Co-Debtor has good and marketable title to the Property free and clear of any Liens other than Permitted Liens and its rights in and to the Property will be valid and in full force and effect in all material respects, and the Obligors will have complied in all material respects with all of their respective obligations in respect thereof, including payment of any annual fees and production penalties, under Applicable Laws.
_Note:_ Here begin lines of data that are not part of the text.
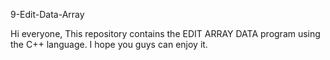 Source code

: 9-Edit-Data-Array

Hi everyone, This repository contains the EDIT ARRAY DATA program using the C++ language. I hope you guys can enjoy it.
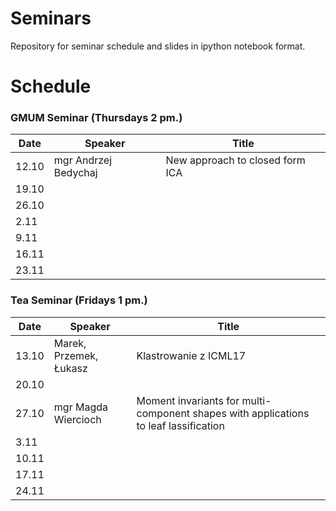 # Seminars
Repository for seminar schedule and slides in ipython notebook format.

# Schedule
### GMUM Seminar (Thursdays 2 pm.)
| Date  | Speaker                                            | Title                                                      |
|-------|----------------------------------------------------|----------------------------------------------------------- |     
| 12.10 | mgr Andrzej Bedychaj                               | New approach to closed form ICA                            |
| 19.10 |                                                    |                                                            |
| 26.10 |                                                    |                                                            |
|  2.11 |                                                    |                                                            |
|  9.11 |                                                    |                                                            |
| 16.11 |                                                    |                                                            |
| 23.11 |                                                    |                                                            |

### Tea Seminar (Fridays 1 pm.)
| Date  | Speaker                                            | Title                                                      |
|-------|----------------------------------------------------|----------------------------------------------------------- | 
| 13.10 | Marek, Przemek, Łukasz                             | Klastrowanie z ICML17                                      |
| 20.10 |                                                    |                                                            |
| 27.10 | mgr Magda Wiercioch                                | Moment invariants for multi-component shapes with applications to leaf lassification                                        |
|  3.11 |                                                    |                                                            |
| 10.11 |                                                    |                                                            |
| 17.11 |                                                    |                                                            |
| 24.11 |                                                    |                                                            |
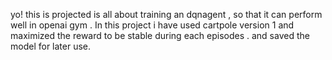 yo! this is projected is all about training an dqnagent , so that it can perform well in openai gym . In this project i have used cartpole version 1 and maximized the reward to be stable during each episodes . and saved the model for later use.
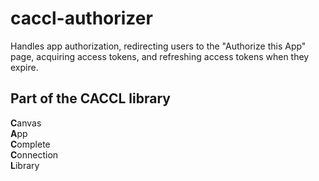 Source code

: # caccl-authorizer

Handles app authorization, redirecting users to the "Authorize this App" page, acquiring access tokens, and refreshing access tokens when they expire.

## Part of the CACCL library
**C**anvas  
**A**pp  
**C**omplete  
**C**onnection  
**L**ibrary
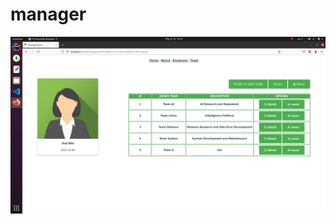 # manager
![alt text](https://github.com/tiennam886/manager/blob/e5f922b7bb739cc3e817c4310873430ab1d9da78/Employee.png)

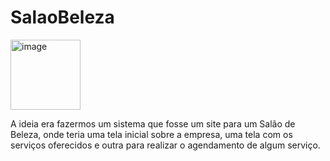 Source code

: # SalaoBeleza

<img width="112" alt="image" src="https://github.com/julia-015/SalaoBeleza/assets/136704485/e0e93e2b-108e-4a2c-b4c6-7300d6f8609a">


A ideia era fazermos um sistema que fosse um site para um Salão de Beleza, onde teria uma tela inicial sobre a empresa, uma tela com os serviços oferecidos e outra para realizar o agendamento de algum serviço.
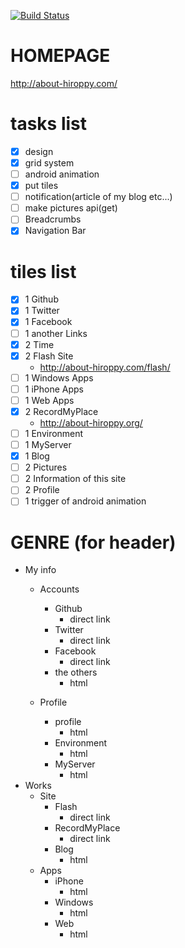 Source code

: [![Build Status](https://travis-ci.org/abouthiroppy/metroHomePage.png?branch=develop)](https://travis-ci.org/abouthiroppy/metroHomePage)

# HOMEPAGE
http://about-hiroppy.com/

# tasks list
- [x] design
- [x] grid system
- [ ] android animation
- [x] put tiles
- [ ] notification(article of my blog etc...)
- [ ] make pictures api(get)
- [ ] Breadcrumbs
- [x] Navigation Bar

# tiles list
- [x] 1 Github
- [x] 1 Twitter
- [x] 1 Facebook
- [ ] 1 another Links
- [x] 2 Time
- [x] 2 Flash Site
    - http://about-hiroppy.com/flash/
- [ ] 1 Windows Apps
- [ ] 1 iPhone Apps
- [ ] 1 Web Apps
- [x] 2 RecordMyPlace
    - http://about-hiroppy.org/
- [ ] 1 Environment
- [ ] 1 MyServer
- [x] 1 Blog
- [ ] 2 Pictures
- [ ] 2 Information of this site
- [ ] 2 Profile
- [ ] 1 trigger of android animation

# GENRE (for header)

- My info
    - Accounts
        - Github
            - direct link
        - Twitter
            - direct link
        - Facebook
            - direct link
        - the others
            - html

    - Profile
        - profile
            - html
        - Environment
            - html
        - MyServer
            - html
- Works
    - Site
        - Flash
            - direct link
        - RecordMyPlace
            - direct link
        - Blog
            - html
    - Apps
        - iPhone
            - html
        - Windows
            - html
        - Web
            - html

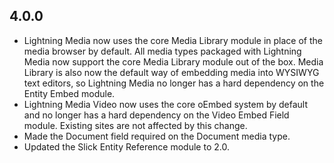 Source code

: ## 4.0.0
* Lightning Media now uses the core Media Library module in place of the media
  browser by default. All media types packaged with Lightning Media now support
  the core Media Library module out of the box. Media Library is also now the
  default way of embedding media into WYSIWYG text editors, so Lightning Media
  no longer has a hard dependency on the Entity Embed module.
* Lightning Media Video now uses the core oEmbed system by default and no
  longer has a hard dependency on the Video Embed Field module. Existing
  sites are not affected by this change.
* Made the Document field required on the Document media type.
* Updated the Slick Entity Reference module to 2.0.
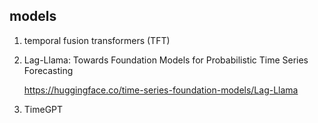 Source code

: ## models

1. temporal fusion transformers (TFT)

2. Lag-Llama: Towards Foundation Models for Probabilistic Time Series Forecasting

   https://huggingface.co/time-series-foundation-models/Lag-Llama

3. TimeGPT
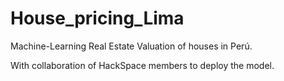 # House_pricing_Lima
Machine-Learning Real Estate Valuation of houses in Perú.

With collaboration of HackSpace members to deploy the model.
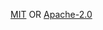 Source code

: [MIT](https://github.com/aery-chan/crate-that-loads-configs/blob/master/LICENSE_MIT.md) OR [Apache-2.0](https://github.com/aery-chan/crate-that-loads-configs/blob/master/LICENSE_APACHE-2.0.md) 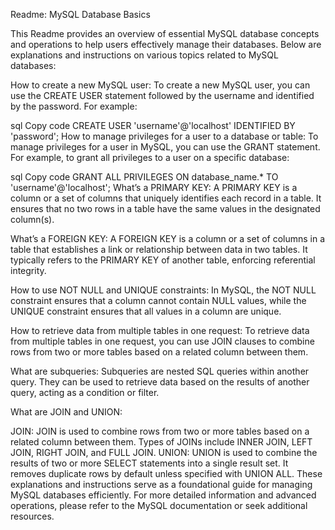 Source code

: Readme: MySQL Database Basics

This Readme provides an overview of essential MySQL database concepts and operations to help users effectively manage their databases. Below are explanations and instructions on various topics related to MySQL databases:

How to create a new MySQL user:
To create a new MySQL user, you can use the CREATE USER statement followed by the username and identified by the password. For example:

sql
Copy code
CREATE USER 'username'@'localhost' IDENTIFIED BY 'password';
How to manage privileges for a user to a database or table:
To manage privileges for a user in MySQL, you can use the GRANT statement. For example, to grant all privileges to a user on a specific database:

sql
Copy code
GRANT ALL PRIVILEGES ON database_name.* TO 'username'@'localhost';
What’s a PRIMARY KEY:
A PRIMARY KEY is a column or a set of columns that uniquely identifies each record in a table. It ensures that no two rows in a table have the same values in the designated column(s).

What’s a FOREIGN KEY:
A FOREIGN KEY is a column or a set of columns in a table that establishes a link or relationship between data in two tables. It typically refers to the PRIMARY KEY of another table, enforcing referential integrity.

How to use NOT NULL and UNIQUE constraints:
In MySQL, the NOT NULL constraint ensures that a column cannot contain NULL values, while the UNIQUE constraint ensures that all values in a column are unique.

How to retrieve data from multiple tables in one request:
To retrieve data from multiple tables in one request, you can use JOIN clauses to combine rows from two or more tables based on a related column between them.

What are subqueries:
Subqueries are nested SQL queries within another query. They can be used to retrieve data based on the results of another query, acting as a condition or filter.

What are JOIN and UNION:

JOIN: JOIN is used to combine rows from two or more tables based on a related column between them. Types of JOINs include INNER JOIN, LEFT JOIN, RIGHT JOIN, and FULL JOIN.
UNION: UNION is used to combine the results of two or more SELECT statements into a single result set. It removes duplicate rows by default unless specified with UNION ALL.
These explanations and instructions serve as a foundational guide for managing MySQL databases efficiently. For more detailed information and advanced operations, please refer to the MySQL documentation or seek additional resources.






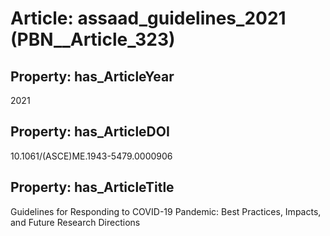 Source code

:# Article: __assaad_guidelines_2021__ (PBN__Article_323)

## Property: has_ArticleYear

2021

## Property: has_ArticleDOI

10.1061/(ASCE)ME.1943-5479.0000906

## Property: has_ArticleTitle

Guidelines for Responding to COVID-19 Pandemic: Best Practices, Impacts, and Future Research Directions

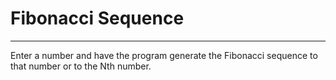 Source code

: # Fibonacci Sequence
---
Enter a number and have the program generate the Fibonacci sequence to that number or to the Nth number.
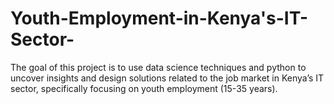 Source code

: # Youth-Employment-in-Kenya's-IT-Sector-
The goal of this project is to use data science techniques and python to uncover insights and design solutions related to the job market in Kenya’s IT sector, specifically focusing on youth employment (15-35 years).
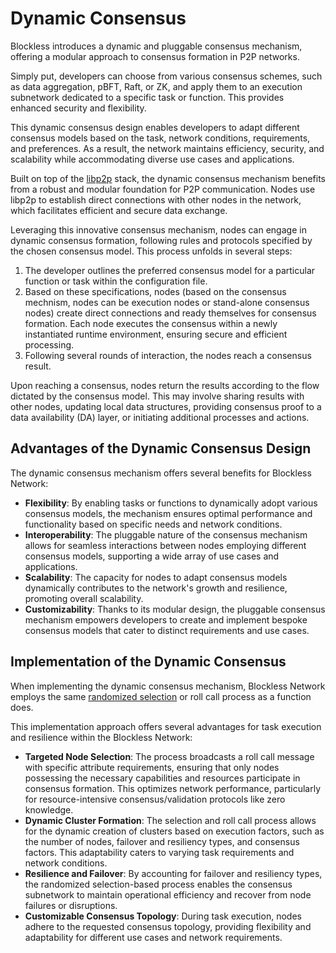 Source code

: # Dynamic Consensus

Blockless introduces a dynamic and pluggable consensus mechanism, offering a modular approach to consensus formation in P2P networks.

Simply put, developers can choose from various consensus schemes, such as data aggregation, pBFT, Raft, or ZK, and apply them to an execution subnetwork dedicated to a specific task or function. This provides enhanced security and flexibility.

This dynamic consensus design enables developers to adapt different consensus models based on the task, network conditions, requirements, and preferences. As a result, the network maintains efficiency, security, and scalability while accommodating diverse use cases and applications.

Built on top of the [libp2p](https://docs.libp2p.io/) stack, the dynamic consensus mechanism benefits from a robust and modular foundation for P2P communication. Nodes use libp2p to establish direct connections with other nodes in the network, which facilitates efficient and secure data exchange.

Leveraging this innovative consensus mechanism, nodes can engage in dynamic consensus formation, following rules and protocols specified by the chosen consensus model. This process unfolds in several steps:

1. The developer outlines the preferred consensus model for a particular function or task within the configuration file.
2. Based on these specifications, nodes (based on the consensus mechnism, nodes can be execution nodes or stand-alone consensus nodes) create direct connections and ready themselves for consensus formation.
   Each node executes the consensus within a newly instantiated runtime environment, ensuring secure and efficient processing.
3. Following several rounds of interaction, the nodes reach a consensus result.

Upon reaching a consensus, nodes return the results according to the flow dictated by the consensus model. This may involve sharing results with other nodes, updating local data structures, providing consensus proof to a data availability (DA) layer, or initiating additional processes and actions.

## Advantages of the Dynamic Consensus Design

The dynamic consensus mechanism offers several benefits for Blockless Network:

- **Flexibility**: By enabling tasks or functions to dynamically adopt various consensus models, the mechanism ensures optimal performance and functionality based on specific needs and network conditions.
- **Interoperability**: The pluggable nature of the consensus mechanism allows for seamless interactions between nodes employing different consensus models, supporting a wide array of use cases and applications.
- **Scalability**: The capacity for nodes to adapt consensus models dynamically contributes to the network's growth and resilience, promoting overall scalability.
- **Customizability**: Thanks to its modular design, the pluggable consensus mechanism empowers developers to create and implement bespoke consensus models that cater to distinct requirements and use cases.

## Implementation of the Dynamic Consensus

When implementing the dynamic consensus mechanism, Blockless Network employs the same [randomized selection](./selection.md) or roll call process as a function does.

This implementation approach offers several advantages for task execution and resilience within the Blockless Network:

- **Targeted Node Selection**: The process broadcasts a roll call message with specific attribute requirements, ensuring that only nodes possessing the necessary capabilities and resources participate in consensus formation. This optimizes network performance, particularly for resource-intensive consensus/validation protocols like zero knowledge.
- **Dynamic Cluster Formation**: The selection and roll call process allows for the dynamic creation of clusters based on execution factors, such as the number of nodes, failover and resiliency types, and consensus factors. This adaptability caters to varying task requirements and network conditions.
- **Resilience and Failover**: By accounting for failover and resiliency types, the randomized selection-based process enables the consensus subnetwork to maintain operational efficiency and recover from node failures or disruptions.
- **Customizable Consensus Topology**: During task execution, nodes adhere to the requested consensus topology, providing flexibility and adaptability for different use cases and network requirements.
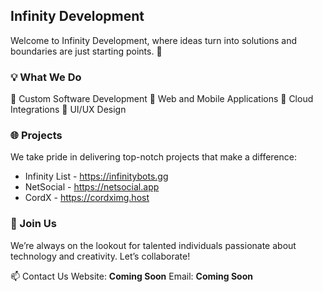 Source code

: ## Infinity Development
Welcome to Infinity Development, where ideas turn into solutions and boundaries are just starting points. 🚀

### 💡 What We Do
🔹 Custom Software Development
🔹 Web and Mobile Applications
🔹 Cloud Integrations
🔹 UI/UX Design

### 🌐 Projects
We take pride in delivering top-notch projects that make a difference:

- Infinity List - https://infinitybots.gg
- NetSocial - https://netsocial.app
- CordX - https://cordximg.host

### 🤝 Join Us
We’re always on the lookout for talented individuals passionate about technology and creativity. Let’s collaborate!

📫 Contact Us
Website: __**Coming Soon**__
Email: __**Coming Soon**__
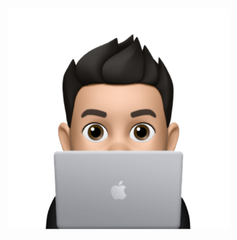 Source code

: <h1><a href="https://www.carlosadriangarcia.com"><img width="70%" alt="Hi, I'm Carlos, a Front-End Engineer!" src="./assets/avatar-coding.svg"/></a></h1>

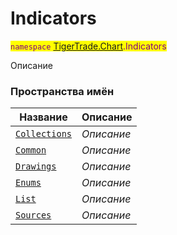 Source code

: 
# Indicators

<mark style="color:purple;">`namespace` [TigerTrade.Chart](../TigerTrade.Chart.md).Indicators

Описание


### Пространства имён
| Название | Описание |
| --- | --- |
| [`Collections`](./Indicators/Collections.md) | *Описание* |
| [`Common`](./Indicators/Common.md) | *Описание* |
| [`Drawings`](./Indicators/Drawings.md) | *Описание* |
| [`Enums`](./Indicators/Enums.md) | *Описание* |
| [`List`](./Indicators/List.md) | *Описание* |
| [`Sources`](./Indicators/Sources.md) | *Описание* |
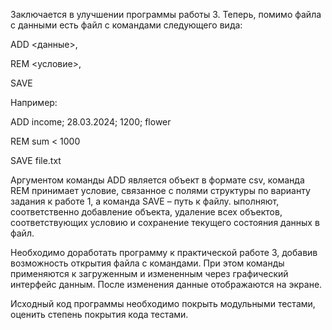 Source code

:  Заключается в улучшении программы работы 3. Теперь, помимо файла с данными есть файл с командами следующего вида:

 ADD <данные>, 

REM <условие>, 

SAVE <filename>

 Например:

 ADD income; 28.03.2024; 1200; flower

 REM sum < 1000

 SAVE file.txt

 Аргументом команды ADD является объект в формате csv, команда REM принимает условие, связанное с полями структуры по варианту задания к работе 1, а команда SAVE – путь к файлу. ыполняют, соответственно добавление объекта, удаление всех объектов, соответствующих условию и сохранение текущего состояния данных в файл.

 Необходимо доработать программу к практической работе 3, добавив возможность открытия файла с командами. При этом команды применяются к загруженным и измененным через графический интерфейс данным. После изменения данные отображаются на экране.

 Исходный код программы необходимо покрыть модульными тестами, оценить степень покрытия кода тестами. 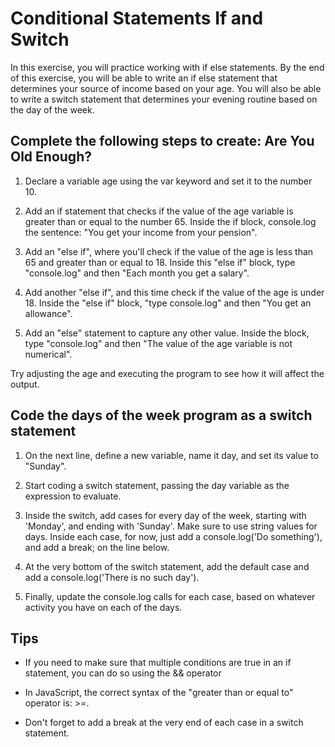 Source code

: # Conditional Statements If and Switch

In this exercise, you will practice working with if else statements. By the end of this exercise, you will be able to write an if else statement that determines your source of income based on your age. You will also be able to write a switch statement that determines your evening routine based on the day of the week.

## Complete the following steps to create: Are You Old Enough?

1. Declare a variable age using the var keyword and set it to the number 10.

2. Add an if statement that checks if the value of the age variable is greater than or equal to the number 65. Inside the if block, console.log the sentence: "You get your income from your pension".

3. Add an "else if", where you'll check if the value of the age is less than 65 and greater than or equal to 18. Inside this "else if" block, type "console.log" and then "Each month you get a salary".

4. Add another "else if", and this time check if the value of the age is under 18. Inside the "else if" block, "type console.log" and then "You get an allowance".

5. Add an "else" statement to capture any other value. Inside the block, type "console.log" and then "The value of the age variable is not numerical".

Try adjusting the age and executing the program to see how it will affect the output.

## Code the days of the week program as a switch statement

1. On the next line, define a new variable, name it day, and set its value to "Sunday".

2. Start coding a switch statement, passing the day variable as the expression to evaluate.

3. Inside the switch, add cases for every day of the week, starting with 'Monday', and ending with 'Sunday'. Make sure to use string values for days. Inside each case, for now, just add a console.log('Do something'), and add a break; on the line below.

4. At the very bottom of the switch statement, add the default case and add a console.log('There is no such day').

5. Finally, update the console.log calls for each case, based on whatever activity you have on each of the days.

## Tips

- If you need to make sure that multiple conditions are true in an if statement, you can do so using the && operator

- In JavaScript, the correct syntax of the "greater than or equal to" operator is: >=.

- Don't forget to add a break at the very end of each case in a switch statement.
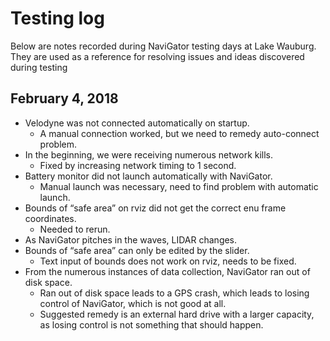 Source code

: # Testing log
Below are notes recorded during NaviGator testing days at Lake Wauburg. They are used as a reference for resolving issues and ideas discovered during testing

## February 4, 2018
* Velodyne was not connected automatically on startup.
  * A manual connection worked, but we need to remedy auto-connect problem.
* In the beginning, we were receiving numerous network kills.
  * Fixed by increasing network timing to 1 second.
* Battery monitor did not launch automatically with NaviGator.
  * Manual launch was necessary, need to find problem with automatic launch.
* Bounds of “safe area” on rviz did not get the correct enu frame coordinates.
  * Needed to rerun.
* As NaviGator pitches in the waves, LIDAR changes.
* Bounds of “safe area” can only be edited by the slider.
  * Text input of bounds does not work on rviz, needs to be fixed.
* From the numerous instances of data collection, NaviGator ran out of disk space.
  * Ran out of disk space leads to a GPS crash, which leads to losing control of NaviGator, which is not good at all.
  * Suggested remedy is an external hard drive with a larger capacity, as losing control is not something that should happen. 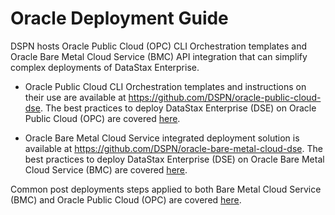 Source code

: # Oracle Deployment Guide

DSPN hosts Oracle Public Cloud (OPC) CLI Orchestration templates and Oracle Bare Metal Cloud Service (BMC) API integration that can simplify complex deployments of DataStax Enterprise.  

* Oracle Public Cloud CLI Orchestration templates and instructions on their use are available at https://github.com/DSPN/oracle-public-cloud-dse.  The best practices to deploy DataStax Enterprise (DSE) on Oracle Public Cloud (OPC) are covered [here](./bestpractices_occ.md).

* Oracle Bare Metal Cloud Service integrated deployment solution is available at https://github.com/DSPN/oracle-bare-metal-cloud-dse. The best practices to deploy DataStax Enterprise (DSE) on Oracle Bare Metal Cloud Service (BMC) are covered [here](./bestpractices_bmc.md).

Common post deployments steps applied to both Bare Metal Cloud Service (BMC) and Oracle Public Cloud (OPC) are covered [here](./postdeploy.md).
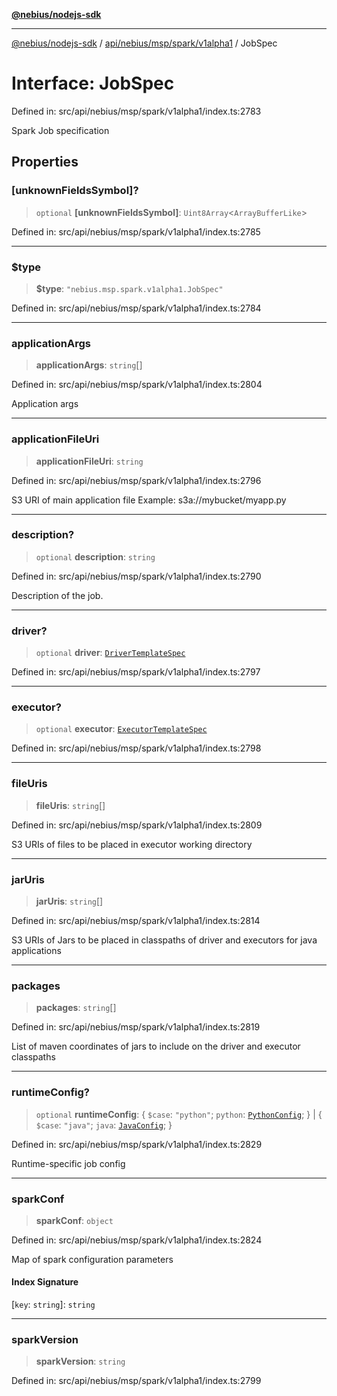 [**@nebius/nodejs-sdk**](../../../../../../README.md)

***

[@nebius/nodejs-sdk](../../../../../../README.md) / [api/nebius/msp/spark/v1alpha1](../README.md) / JobSpec

# Interface: JobSpec

Defined in: src/api/nebius/msp/spark/v1alpha1/index.ts:2783

Spark Job specification

## Properties

### \[unknownFieldsSymbol\]?

> `optional` **\[unknownFieldsSymbol\]**: `Uint8Array`\<`ArrayBufferLike`\>

Defined in: src/api/nebius/msp/spark/v1alpha1/index.ts:2785

***

### $type

> **$type**: `"nebius.msp.spark.v1alpha1.JobSpec"`

Defined in: src/api/nebius/msp/spark/v1alpha1/index.ts:2784

***

### applicationArgs

> **applicationArgs**: `string`[]

Defined in: src/api/nebius/msp/spark/v1alpha1/index.ts:2804

Application args

***

### applicationFileUri

> **applicationFileUri**: `string`

Defined in: src/api/nebius/msp/spark/v1alpha1/index.ts:2796

S3 URI of main application file
 Example: s3a://mybucket/myapp.py

***

### description?

> `optional` **description**: `string`

Defined in: src/api/nebius/msp/spark/v1alpha1/index.ts:2790

Description of the job.

***

### driver?

> `optional` **driver**: [`DriverTemplateSpec`](DriverTemplateSpec.md)

Defined in: src/api/nebius/msp/spark/v1alpha1/index.ts:2797

***

### executor?

> `optional` **executor**: [`ExecutorTemplateSpec`](ExecutorTemplateSpec.md)

Defined in: src/api/nebius/msp/spark/v1alpha1/index.ts:2798

***

### fileUris

> **fileUris**: `string`[]

Defined in: src/api/nebius/msp/spark/v1alpha1/index.ts:2809

S3 URIs of files to be placed in executor working directory

***

### jarUris

> **jarUris**: `string`[]

Defined in: src/api/nebius/msp/spark/v1alpha1/index.ts:2814

S3 URIs of Jars to be placed in classpaths of driver and executors for java applications

***

### packages

> **packages**: `string`[]

Defined in: src/api/nebius/msp/spark/v1alpha1/index.ts:2819

List of maven coordinates of jars to include on the driver and executor classpaths

***

### runtimeConfig?

> `optional` **runtimeConfig**: \{ `$case`: `"python"`; `python`: [`PythonConfig`](PythonConfig.md); \} \| \{ `$case`: `"java"`; `java`: [`JavaConfig`](JavaConfig.md); \}

Defined in: src/api/nebius/msp/spark/v1alpha1/index.ts:2829

Runtime-specific job config

***

### sparkConf

> **sparkConf**: `object`

Defined in: src/api/nebius/msp/spark/v1alpha1/index.ts:2824

Map of spark configuration parameters

#### Index Signature

\[`key`: `string`\]: `string`

***

### sparkVersion

> **sparkVersion**: `string`

Defined in: src/api/nebius/msp/spark/v1alpha1/index.ts:2799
No third party holds any mining or real property rights that conflict in any material respect with Debtor’s rights in and to the Property.

 

  38.

Subject only to the rights of any Governmental Authority set out in Section (38) of the Disclosure Letter and except for Permitted Liens, no Person is entitled to or holds any material rent, option, back-in right, earn-in right, right of first refusal, royalty, stream, participation, production or similar interests, or other payment in the nature of rent or royalty, on or for the Project, including any Products.

 

  39.

To the knowledge of the Obligors, there are no (i) Expropriation Events (as defined in the Royalty) and, there is no such Expropriation Event pending or, to the knowledge of the Obligors, threatened in writing against or affecting all or any material part of the Project, or (ii) to the knowledge of the Obligors, circumstances, notices, discussions, or negotiations which could reasonably be expected to result in such an Expropriation Event.

 

F-8


  40.

Except as set out in Section (40) of the Disclosure Letter, to the best knowledge of the Obligors, no indigenous or community groups (and no Persons on their behalf) have asserted any interest or rights or commenced or threatened any claims or proceedings affecting the Project or the Obligors that could result in a Material Adverse Effect.

Common Shares

 

  41.

The Common Shares are listed and posted for trading on the NYSE American stock exchange and Debtor is a “reporting company” not in default of the requirements of the Applicable Securities Legislation.

Other

 

  42.

Except as set out in Section (42) of the Disclosure Letter, no Obligor is party to any contract that would give rise to a valid claim against an Obligor and/or Debentureholder for a brokerage commission, finder’s fee or like payment in connection with the transactions contemplated by this Debenture or the other Transaction Documents.